When Copilot’s updated pricing model comes into effect next month, I will likely update my scripts to convert JSON to TOON (Token Optimized Output Notation) for even greater efficiency.
Where scripts shine
The expense overview skill is the clearest example of something that simply cannot be done without code. Writing structured data into an Excel template with correct formatting, formulas, and layout is too complex for any current agent to get right purely through tool reasoning. A Python script handles it cleanly every time. The agent gathers the receipts, extracts the relevant data, and hands it to the script. The script produces a correctly formatted file. No improvisation required.

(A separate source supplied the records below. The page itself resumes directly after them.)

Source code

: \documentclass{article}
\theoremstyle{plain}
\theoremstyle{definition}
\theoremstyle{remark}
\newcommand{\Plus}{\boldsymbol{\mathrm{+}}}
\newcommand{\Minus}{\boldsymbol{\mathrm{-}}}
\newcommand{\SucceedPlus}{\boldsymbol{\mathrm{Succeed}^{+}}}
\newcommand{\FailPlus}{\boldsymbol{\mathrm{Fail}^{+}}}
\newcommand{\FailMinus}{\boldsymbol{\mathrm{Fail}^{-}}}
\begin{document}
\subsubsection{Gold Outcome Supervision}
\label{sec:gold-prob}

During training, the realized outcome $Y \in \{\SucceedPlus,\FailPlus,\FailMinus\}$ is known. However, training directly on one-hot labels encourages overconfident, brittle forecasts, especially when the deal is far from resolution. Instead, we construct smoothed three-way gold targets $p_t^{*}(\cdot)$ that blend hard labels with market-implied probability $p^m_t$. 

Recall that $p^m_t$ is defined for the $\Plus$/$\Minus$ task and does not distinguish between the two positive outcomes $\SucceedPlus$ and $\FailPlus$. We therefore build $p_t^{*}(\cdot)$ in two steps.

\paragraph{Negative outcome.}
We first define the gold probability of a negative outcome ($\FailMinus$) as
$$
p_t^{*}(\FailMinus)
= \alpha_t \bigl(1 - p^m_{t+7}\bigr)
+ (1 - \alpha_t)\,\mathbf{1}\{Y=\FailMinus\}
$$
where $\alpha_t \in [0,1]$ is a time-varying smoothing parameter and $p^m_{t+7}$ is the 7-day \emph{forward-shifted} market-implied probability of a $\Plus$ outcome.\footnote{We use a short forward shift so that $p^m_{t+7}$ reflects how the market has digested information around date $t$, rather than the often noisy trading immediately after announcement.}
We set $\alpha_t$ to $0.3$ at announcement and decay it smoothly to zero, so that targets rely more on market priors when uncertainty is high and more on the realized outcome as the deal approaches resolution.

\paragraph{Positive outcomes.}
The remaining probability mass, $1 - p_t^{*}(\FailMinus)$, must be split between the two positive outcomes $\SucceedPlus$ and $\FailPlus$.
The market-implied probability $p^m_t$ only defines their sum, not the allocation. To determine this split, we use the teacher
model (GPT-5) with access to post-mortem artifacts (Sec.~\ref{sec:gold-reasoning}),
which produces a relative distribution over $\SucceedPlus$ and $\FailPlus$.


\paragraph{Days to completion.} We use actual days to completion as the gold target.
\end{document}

The WSL development environment setup uses Bash. The Azure DevOps workflows use PowerShell. The choice of scripting language matters less than the principle: give the agent a reliable, testable interface to a complex operation rather than asking it to improvise.
The cost of control
Scripts do give up something: adaptability. An agent with access to raw tools can adjust when something unexpected happens. A script with a fixed interface cannot. This approach works best on workflows that are well-defined and repeatable. The expense overview, the PR comment filter, the environment setup. These tasks have a known shape, and for them predictability is more valuable than flexibility.
There is also the classic risk: “but it works on my machine.” Scripts have dependencies, environment assumptions, and sometimes hardcoded paths. However, I have found that using agentic development to maintain the scripts themselves largely solves this problem. Updating or improving a script takes a matter of seconds when you have an agent helping. The meta-skill, using agentic development to evolve your own skills, closes the loop surprisingly well.

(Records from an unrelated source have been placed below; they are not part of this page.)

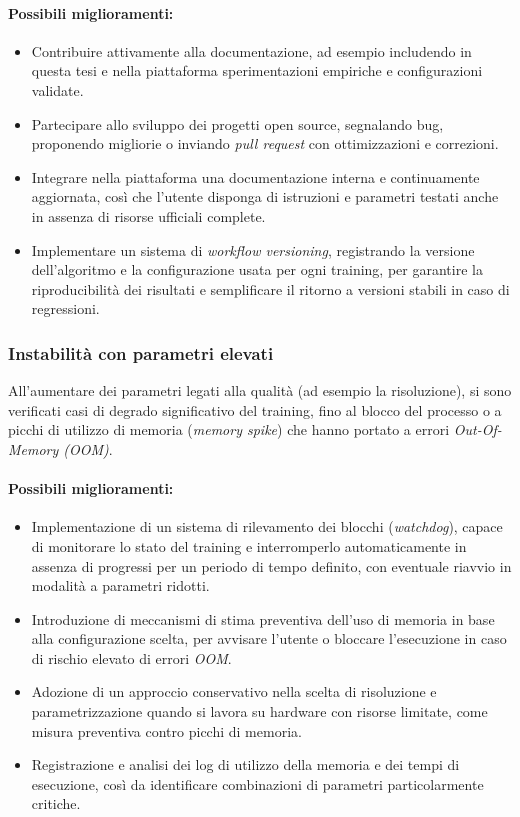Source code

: \paragraph{Possibili miglioramenti:}
\begin{itemize}
	\item Contribuire attivamente alla documentazione, ad esempio includendo in questa tesi e nella piattaforma sperimentazioni empiriche e configurazioni validate.
	\item Partecipare allo sviluppo dei progetti open source, segnalando bug, proponendo migliorie o inviando \emph{pull request} con ottimizzazioni e correzioni.
	\item Integrare nella piattaforma una documentazione interna e continuamente aggiornata, così che l'utente disponga di istruzioni e parametri testati anche in assenza di risorse ufficiali complete.
	\item Implementare un sistema di \emph{workflow versioning}, registrando la versione dell'algoritmo e la configurazione usata per ogni training, per garantire la riproducibilità dei risultati e semplificare il ritorno a versioni stabili in caso di regressioni.
\end{itemize}


\subsubsection{Instabilità con parametri elevati}
All'aumentare dei parametri legati alla qualità (ad esempio la risoluzione), si sono verificati casi di degrado significativo del training, fino al blocco del processo o a picchi di utilizzo di memoria (\emph{memory spike}) che hanno portato a errori \emph{Out-Of-Memory (OOM)}.

\paragraph{Possibili miglioramenti:}
\begin{itemize}
	\item Implementazione di un sistema di rilevamento dei blocchi (\emph{watchdog}), capace di monitorare lo stato del training e interromperlo automaticamente in assenza di progressi per un periodo di tempo definito, con eventuale riavvio in modalità a parametri ridotti.
	\item Introduzione di meccanismi di stima preventiva dell'uso di memoria in base alla configurazione scelta, per avvisare l'utente o bloccare l'esecuzione in caso di rischio elevato di errori \emph{OOM}.
	\item Adozione di un approccio conservativo nella scelta di risoluzione e parametrizzazione quando si lavora su hardware con risorse limitate, come misura preventiva contro picchi di memoria.
	\item Registrazione e analisi dei log di utilizzo della memoria e dei tempi di esecuzione, così da identificare combinazioni di parametri particolarmente critiche.
\end{itemize}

Building the reliable layer
A clean separation of concerns emerges from this approach. Skills define the what and the when. Scripts define the how. Keeping those two concerns distinct is what makes agentic workflows scale beyond simple demos into automation you can actually trust.
As agents become more capable and the tasks we delegate to them carry more weight, building that reliable layer becomes more important, not less. The question is no longer whether agents can do complex work. It is whether you have built the scaffolding that makes it safe to let them.